Establishment of cell lines that exhibit correct ontogenic stage-specific gene expression profiles from tissues of yeast artificial chromosome transgenic mice using chemically induced growth signals.

Transgenic mice produced with human yeast artificial chromosomes (YACs) generally display transgene expression patterns that reflect those of the normal human host. Because mice are expensive and time-consuming to generate and maintain, extensive mutation-phenotype correlation studies cannot be readily carried out. Cell lines are better suited for analysis of a plethora of mutations. However, these types of gene regulatory studies have been complicated by the lack of suitable cell lines, most of which do not exactly replicate the gene expression patterns observed in vivo. We reasoned that cells established from tissues of YAC transgenic mice might express the transgenes in the correct tissue and developmental stage-specific pattern from which they were derived because YAC transgenic mice display correct regulation of gene expression during ontogeny. We used our human beta-globin locus YAC (beta-YAC) transgenic mice to demonstrate this approach.
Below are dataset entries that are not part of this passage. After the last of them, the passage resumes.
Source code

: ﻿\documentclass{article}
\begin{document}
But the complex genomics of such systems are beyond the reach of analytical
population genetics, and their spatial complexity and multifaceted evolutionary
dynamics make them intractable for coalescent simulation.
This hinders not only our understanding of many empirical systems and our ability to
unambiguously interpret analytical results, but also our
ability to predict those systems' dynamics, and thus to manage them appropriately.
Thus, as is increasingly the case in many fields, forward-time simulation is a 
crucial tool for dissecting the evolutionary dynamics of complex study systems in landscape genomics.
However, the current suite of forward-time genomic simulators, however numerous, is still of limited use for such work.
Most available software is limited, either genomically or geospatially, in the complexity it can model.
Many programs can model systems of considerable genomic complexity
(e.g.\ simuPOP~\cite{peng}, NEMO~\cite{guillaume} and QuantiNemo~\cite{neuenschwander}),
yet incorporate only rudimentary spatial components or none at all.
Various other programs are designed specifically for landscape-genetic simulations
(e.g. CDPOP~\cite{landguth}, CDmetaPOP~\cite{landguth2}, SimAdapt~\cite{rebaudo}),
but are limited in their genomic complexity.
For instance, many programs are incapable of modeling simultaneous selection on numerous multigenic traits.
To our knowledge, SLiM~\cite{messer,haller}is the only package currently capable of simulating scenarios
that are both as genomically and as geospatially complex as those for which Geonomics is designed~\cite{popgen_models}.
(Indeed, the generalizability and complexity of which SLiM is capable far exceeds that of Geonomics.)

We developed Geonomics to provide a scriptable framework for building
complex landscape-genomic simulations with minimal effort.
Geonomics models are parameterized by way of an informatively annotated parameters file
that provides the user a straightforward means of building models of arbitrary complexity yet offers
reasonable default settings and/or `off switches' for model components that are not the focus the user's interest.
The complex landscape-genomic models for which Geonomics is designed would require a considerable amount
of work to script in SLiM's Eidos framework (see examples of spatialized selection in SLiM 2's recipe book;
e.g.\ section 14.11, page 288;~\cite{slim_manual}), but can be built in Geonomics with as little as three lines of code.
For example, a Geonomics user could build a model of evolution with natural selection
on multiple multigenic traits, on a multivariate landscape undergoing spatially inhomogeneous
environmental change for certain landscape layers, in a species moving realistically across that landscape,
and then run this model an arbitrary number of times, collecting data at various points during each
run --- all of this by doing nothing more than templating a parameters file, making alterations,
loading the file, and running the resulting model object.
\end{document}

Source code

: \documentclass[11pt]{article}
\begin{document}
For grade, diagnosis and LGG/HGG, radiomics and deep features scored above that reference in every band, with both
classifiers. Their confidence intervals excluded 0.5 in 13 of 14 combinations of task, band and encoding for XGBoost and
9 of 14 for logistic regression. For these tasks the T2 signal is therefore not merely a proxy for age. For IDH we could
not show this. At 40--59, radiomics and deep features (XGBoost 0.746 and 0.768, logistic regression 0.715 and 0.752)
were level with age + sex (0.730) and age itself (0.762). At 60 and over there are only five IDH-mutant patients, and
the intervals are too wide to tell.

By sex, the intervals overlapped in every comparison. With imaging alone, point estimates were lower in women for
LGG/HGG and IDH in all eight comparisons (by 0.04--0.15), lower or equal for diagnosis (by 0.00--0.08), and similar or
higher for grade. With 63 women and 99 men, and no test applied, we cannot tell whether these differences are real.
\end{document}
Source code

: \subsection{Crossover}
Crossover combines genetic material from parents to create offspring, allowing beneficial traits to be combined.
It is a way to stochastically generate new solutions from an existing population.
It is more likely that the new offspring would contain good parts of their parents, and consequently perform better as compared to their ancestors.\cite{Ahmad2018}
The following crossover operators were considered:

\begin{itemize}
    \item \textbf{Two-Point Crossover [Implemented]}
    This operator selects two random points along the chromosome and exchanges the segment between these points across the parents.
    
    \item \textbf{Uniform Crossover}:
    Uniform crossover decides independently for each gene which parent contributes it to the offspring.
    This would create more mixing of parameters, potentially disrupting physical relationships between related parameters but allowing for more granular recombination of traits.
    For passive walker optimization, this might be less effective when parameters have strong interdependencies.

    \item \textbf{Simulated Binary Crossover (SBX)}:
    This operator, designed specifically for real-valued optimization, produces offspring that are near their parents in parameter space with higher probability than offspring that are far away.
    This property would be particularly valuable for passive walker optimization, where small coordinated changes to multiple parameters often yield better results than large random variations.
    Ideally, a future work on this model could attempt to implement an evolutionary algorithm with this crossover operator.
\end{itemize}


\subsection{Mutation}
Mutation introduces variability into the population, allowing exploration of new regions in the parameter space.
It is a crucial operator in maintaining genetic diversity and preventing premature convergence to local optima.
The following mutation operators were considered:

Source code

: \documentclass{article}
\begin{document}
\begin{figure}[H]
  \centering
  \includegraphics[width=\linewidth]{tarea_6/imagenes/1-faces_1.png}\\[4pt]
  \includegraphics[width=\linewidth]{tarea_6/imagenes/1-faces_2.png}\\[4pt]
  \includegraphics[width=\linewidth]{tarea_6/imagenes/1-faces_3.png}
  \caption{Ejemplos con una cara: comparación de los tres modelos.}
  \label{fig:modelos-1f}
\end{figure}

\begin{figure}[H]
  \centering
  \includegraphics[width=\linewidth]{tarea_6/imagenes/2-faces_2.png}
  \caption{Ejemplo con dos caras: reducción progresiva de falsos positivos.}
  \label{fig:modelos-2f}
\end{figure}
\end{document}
All existing erythroid cell lines coexpress beta-like globins from different developmental stages or express them inappropriately based on the developmental stage from which they were obtained. Cell populations were established from the adult bone marrow (BM) of beta-YAC transgenic mice, which express exclusively adult beta-globin, using dimerizer technology. A derivative of the thrombopoietin receptor (mpl) was used to bring the proliferative status of primary BM marrow cells under the control of a small molecule drug called a chemical inducer of dimerization (CID). Cells generated in this manner can be expanded to extremely large numbers, remain strictly CID-dependent, and retain megakaryocytic, erythroid, and granulocytic potential. Marrow cells transduced with a retrovirus vector encoding the mpl derivative proliferated extensively in the presence of the CID, AP20187. RNAse protection assays demonstrated that the transcripts for human beta-globin and mouse alpha-globin were present, while gamma-globin transcripts were absent, thus, these cells had the predicted expression phenotype. Exposure to 5-azacytidine or introduction of a hereditary persistence of fetal hemoglobin mutation activated gamma-globin, which was expressed in addition to beta-globin, again consistent with the predicted expression profile of these cells. This approach extends the usefulness of YAC transgenic mice for the generation of cell lines amenable to more detailed studies regarding gene regulation.